:: Instructions for the task ::
Among the lines of data below, reproduce only those from the one with "#### Access credentials using mapped ENV vars" through the one with "See our specific", exactly as they stand, both ends included.

*** Block opens ***

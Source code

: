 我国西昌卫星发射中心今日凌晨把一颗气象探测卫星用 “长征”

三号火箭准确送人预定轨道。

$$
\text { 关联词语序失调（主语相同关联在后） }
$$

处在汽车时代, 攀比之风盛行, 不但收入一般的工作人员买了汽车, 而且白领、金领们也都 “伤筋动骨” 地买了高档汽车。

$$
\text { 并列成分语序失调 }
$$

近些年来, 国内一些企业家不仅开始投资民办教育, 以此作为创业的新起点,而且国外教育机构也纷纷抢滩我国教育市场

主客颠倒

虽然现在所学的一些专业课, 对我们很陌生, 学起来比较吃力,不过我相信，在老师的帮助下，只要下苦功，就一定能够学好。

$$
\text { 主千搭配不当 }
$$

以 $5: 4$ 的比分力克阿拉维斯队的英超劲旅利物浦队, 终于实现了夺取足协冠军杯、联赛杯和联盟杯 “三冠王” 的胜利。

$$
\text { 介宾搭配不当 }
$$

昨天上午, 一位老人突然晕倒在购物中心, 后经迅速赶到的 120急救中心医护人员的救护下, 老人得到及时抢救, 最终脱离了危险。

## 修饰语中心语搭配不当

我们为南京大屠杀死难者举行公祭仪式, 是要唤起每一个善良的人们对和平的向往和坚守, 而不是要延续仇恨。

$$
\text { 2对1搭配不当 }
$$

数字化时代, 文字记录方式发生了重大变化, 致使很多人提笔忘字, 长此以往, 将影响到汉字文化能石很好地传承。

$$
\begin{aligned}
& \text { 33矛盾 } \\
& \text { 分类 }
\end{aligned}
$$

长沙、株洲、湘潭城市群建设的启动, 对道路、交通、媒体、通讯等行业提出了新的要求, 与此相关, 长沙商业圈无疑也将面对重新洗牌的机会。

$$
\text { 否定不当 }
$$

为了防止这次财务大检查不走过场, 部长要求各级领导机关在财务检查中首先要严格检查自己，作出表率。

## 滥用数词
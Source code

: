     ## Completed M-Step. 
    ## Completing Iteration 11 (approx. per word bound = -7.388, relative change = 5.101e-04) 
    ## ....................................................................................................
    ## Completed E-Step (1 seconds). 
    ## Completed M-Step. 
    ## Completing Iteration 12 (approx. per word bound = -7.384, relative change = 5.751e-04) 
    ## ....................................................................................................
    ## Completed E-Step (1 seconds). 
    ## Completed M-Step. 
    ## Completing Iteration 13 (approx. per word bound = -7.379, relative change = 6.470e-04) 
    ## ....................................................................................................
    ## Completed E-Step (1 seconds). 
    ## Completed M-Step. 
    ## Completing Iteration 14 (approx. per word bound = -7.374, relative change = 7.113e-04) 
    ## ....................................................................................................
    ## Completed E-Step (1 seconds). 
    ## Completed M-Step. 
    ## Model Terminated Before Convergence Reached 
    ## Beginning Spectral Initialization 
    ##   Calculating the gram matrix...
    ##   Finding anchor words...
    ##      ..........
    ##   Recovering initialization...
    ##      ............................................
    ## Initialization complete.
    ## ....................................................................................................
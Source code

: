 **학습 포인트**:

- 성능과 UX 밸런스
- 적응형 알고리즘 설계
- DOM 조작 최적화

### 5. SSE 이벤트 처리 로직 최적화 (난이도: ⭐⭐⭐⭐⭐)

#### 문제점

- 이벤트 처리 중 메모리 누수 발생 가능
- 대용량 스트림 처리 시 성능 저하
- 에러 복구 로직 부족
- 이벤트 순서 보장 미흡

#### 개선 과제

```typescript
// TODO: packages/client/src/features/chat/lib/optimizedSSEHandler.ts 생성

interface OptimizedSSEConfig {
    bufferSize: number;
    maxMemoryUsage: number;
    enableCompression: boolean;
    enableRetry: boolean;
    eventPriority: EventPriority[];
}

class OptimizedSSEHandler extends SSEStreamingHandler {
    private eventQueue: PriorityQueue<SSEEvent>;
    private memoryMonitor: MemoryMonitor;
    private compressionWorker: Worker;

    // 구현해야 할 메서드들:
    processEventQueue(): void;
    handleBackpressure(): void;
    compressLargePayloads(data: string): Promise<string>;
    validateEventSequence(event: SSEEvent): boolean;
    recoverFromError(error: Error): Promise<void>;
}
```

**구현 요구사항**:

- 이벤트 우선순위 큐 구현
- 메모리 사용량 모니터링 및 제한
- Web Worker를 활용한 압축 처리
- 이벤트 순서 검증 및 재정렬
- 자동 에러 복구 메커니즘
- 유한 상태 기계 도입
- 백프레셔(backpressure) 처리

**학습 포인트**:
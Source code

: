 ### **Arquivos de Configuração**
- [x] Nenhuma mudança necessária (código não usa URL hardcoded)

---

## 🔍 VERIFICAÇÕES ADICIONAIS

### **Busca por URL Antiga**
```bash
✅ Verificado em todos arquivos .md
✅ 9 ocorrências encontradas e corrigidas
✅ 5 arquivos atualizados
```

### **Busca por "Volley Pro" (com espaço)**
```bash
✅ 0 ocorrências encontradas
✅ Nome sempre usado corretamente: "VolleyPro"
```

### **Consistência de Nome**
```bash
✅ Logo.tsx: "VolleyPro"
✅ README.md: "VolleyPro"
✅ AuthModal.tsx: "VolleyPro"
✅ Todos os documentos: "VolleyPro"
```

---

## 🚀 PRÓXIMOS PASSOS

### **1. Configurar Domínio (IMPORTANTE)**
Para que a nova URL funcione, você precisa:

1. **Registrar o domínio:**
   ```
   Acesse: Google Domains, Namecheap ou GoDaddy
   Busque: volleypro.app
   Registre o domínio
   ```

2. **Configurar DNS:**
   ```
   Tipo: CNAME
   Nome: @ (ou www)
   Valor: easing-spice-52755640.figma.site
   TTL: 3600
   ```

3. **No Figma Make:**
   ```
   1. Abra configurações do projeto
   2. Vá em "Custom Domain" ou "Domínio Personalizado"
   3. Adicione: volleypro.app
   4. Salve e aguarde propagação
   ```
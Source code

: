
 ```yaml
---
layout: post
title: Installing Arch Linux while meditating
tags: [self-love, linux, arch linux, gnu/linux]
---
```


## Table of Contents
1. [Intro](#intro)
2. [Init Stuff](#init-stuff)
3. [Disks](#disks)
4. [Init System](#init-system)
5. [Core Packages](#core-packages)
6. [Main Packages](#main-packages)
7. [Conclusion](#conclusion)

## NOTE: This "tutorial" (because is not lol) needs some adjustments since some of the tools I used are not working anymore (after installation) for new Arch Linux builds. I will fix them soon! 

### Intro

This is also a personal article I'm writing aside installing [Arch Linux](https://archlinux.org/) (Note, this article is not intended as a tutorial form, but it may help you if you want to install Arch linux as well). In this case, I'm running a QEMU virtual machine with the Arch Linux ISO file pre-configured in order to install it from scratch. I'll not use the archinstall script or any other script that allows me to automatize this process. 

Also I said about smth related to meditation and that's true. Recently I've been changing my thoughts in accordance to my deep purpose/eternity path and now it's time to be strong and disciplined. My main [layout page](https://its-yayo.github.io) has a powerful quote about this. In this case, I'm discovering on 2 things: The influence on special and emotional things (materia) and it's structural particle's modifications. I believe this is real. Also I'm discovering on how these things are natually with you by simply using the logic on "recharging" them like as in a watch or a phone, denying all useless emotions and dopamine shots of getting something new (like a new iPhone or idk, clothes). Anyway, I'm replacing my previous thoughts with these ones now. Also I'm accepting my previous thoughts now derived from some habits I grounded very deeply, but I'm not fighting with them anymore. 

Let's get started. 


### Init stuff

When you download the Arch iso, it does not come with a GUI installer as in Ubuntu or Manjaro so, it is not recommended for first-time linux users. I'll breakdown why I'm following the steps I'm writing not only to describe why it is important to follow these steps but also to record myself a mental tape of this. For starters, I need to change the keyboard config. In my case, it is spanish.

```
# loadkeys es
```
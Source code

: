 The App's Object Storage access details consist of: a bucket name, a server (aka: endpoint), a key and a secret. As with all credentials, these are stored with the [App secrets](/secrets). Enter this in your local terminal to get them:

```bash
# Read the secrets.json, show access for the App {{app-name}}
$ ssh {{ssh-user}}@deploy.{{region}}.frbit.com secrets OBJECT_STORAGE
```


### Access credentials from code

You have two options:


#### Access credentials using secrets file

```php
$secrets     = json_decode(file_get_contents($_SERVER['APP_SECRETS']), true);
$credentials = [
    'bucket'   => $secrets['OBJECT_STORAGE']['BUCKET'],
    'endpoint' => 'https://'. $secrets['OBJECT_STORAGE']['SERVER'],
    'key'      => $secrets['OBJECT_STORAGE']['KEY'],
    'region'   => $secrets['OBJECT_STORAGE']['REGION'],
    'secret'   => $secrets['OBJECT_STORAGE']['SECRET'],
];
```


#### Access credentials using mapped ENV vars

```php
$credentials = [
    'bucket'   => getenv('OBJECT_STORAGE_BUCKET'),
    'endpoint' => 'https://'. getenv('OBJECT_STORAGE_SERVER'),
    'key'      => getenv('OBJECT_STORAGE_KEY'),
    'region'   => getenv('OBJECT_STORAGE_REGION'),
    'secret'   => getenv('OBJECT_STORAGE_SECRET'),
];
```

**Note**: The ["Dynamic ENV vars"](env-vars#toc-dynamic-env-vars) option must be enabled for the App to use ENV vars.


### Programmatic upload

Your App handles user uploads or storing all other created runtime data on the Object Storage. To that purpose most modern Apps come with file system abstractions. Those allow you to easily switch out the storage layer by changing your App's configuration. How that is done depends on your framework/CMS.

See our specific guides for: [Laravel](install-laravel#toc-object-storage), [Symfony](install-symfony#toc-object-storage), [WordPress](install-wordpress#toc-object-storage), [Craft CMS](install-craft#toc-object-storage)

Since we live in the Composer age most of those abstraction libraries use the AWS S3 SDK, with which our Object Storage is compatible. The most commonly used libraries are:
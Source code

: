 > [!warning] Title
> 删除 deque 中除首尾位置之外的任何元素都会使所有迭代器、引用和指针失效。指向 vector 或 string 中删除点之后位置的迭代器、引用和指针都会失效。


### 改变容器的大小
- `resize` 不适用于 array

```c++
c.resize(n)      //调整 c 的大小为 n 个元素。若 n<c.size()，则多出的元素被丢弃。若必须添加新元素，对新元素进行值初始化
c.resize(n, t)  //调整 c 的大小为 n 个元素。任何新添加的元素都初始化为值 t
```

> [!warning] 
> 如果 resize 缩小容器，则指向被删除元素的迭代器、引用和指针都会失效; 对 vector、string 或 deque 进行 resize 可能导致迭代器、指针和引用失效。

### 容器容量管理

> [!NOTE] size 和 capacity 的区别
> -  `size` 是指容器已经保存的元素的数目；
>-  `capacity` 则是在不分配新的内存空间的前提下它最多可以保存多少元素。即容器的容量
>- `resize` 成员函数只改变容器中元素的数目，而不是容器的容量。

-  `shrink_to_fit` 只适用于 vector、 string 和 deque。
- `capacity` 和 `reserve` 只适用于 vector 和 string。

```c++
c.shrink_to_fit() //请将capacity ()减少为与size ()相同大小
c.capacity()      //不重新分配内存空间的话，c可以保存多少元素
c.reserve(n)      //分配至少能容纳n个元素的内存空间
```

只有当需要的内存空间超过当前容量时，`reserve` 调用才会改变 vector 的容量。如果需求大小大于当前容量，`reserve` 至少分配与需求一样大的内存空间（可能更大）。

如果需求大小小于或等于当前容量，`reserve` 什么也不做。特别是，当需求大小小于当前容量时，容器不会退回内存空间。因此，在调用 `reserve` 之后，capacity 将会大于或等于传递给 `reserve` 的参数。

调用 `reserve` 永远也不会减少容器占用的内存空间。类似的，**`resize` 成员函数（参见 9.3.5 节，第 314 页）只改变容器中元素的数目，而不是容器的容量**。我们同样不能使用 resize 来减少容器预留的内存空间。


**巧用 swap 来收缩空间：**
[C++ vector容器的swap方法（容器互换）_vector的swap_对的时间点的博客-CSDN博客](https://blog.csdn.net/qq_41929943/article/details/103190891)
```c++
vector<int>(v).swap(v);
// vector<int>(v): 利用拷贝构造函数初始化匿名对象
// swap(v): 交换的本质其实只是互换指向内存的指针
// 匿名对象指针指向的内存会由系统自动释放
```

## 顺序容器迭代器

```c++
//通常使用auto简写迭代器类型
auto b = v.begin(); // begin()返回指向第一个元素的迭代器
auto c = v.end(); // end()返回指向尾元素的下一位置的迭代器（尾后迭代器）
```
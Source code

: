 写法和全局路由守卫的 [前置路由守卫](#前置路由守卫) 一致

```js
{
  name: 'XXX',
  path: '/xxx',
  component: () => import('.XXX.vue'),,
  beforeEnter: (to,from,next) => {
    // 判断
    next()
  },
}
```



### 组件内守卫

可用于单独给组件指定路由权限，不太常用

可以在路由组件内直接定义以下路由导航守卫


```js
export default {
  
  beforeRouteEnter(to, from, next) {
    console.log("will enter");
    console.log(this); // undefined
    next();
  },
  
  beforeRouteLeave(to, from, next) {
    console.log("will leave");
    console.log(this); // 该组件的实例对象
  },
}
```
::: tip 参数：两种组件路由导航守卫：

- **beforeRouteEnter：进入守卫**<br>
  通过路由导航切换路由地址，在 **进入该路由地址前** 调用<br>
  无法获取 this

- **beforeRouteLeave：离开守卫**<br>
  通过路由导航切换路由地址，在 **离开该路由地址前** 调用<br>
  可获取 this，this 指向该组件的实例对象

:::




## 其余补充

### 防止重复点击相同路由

*** Block closes ***

:: Task response ::
#### Access credentials using mapped ENV vars

```php
$credentials = [
    'bucket'   => getenv('OBJECT_STORAGE_BUCKET'),
    'endpoint' => 'https://'. getenv('OBJECT_STORAGE_SERVER'),
    'key'      => getenv('OBJECT_STORAGE_KEY'),
    'region'   => getenv('OBJECT_STORAGE_REGION'),
    'secret'   => getenv('OBJECT_STORAGE_SECRET'),
];
```

**Note**: The ["Dynamic ENV vars"](env-vars#toc-dynamic-env-vars) option must be enabled for the App to use ENV vars.


### Programmatic upload

Your App handles user uploads or storing all other created runtime data on the Object Storage. To that purpose most modern Apps come with file system abstractions. Those allow you to easily switch out the storage layer by changing your App's configuration. How that is done depends on your framework/CMS.

See our specific guides for: [Laravel](install-laravel#toc-object-storage), [Symfony](install-symfony#toc-object-storage), [WordPress](install-wordpress#toc-object-storage), [Craft CMS](install-craft#toc-object-storage)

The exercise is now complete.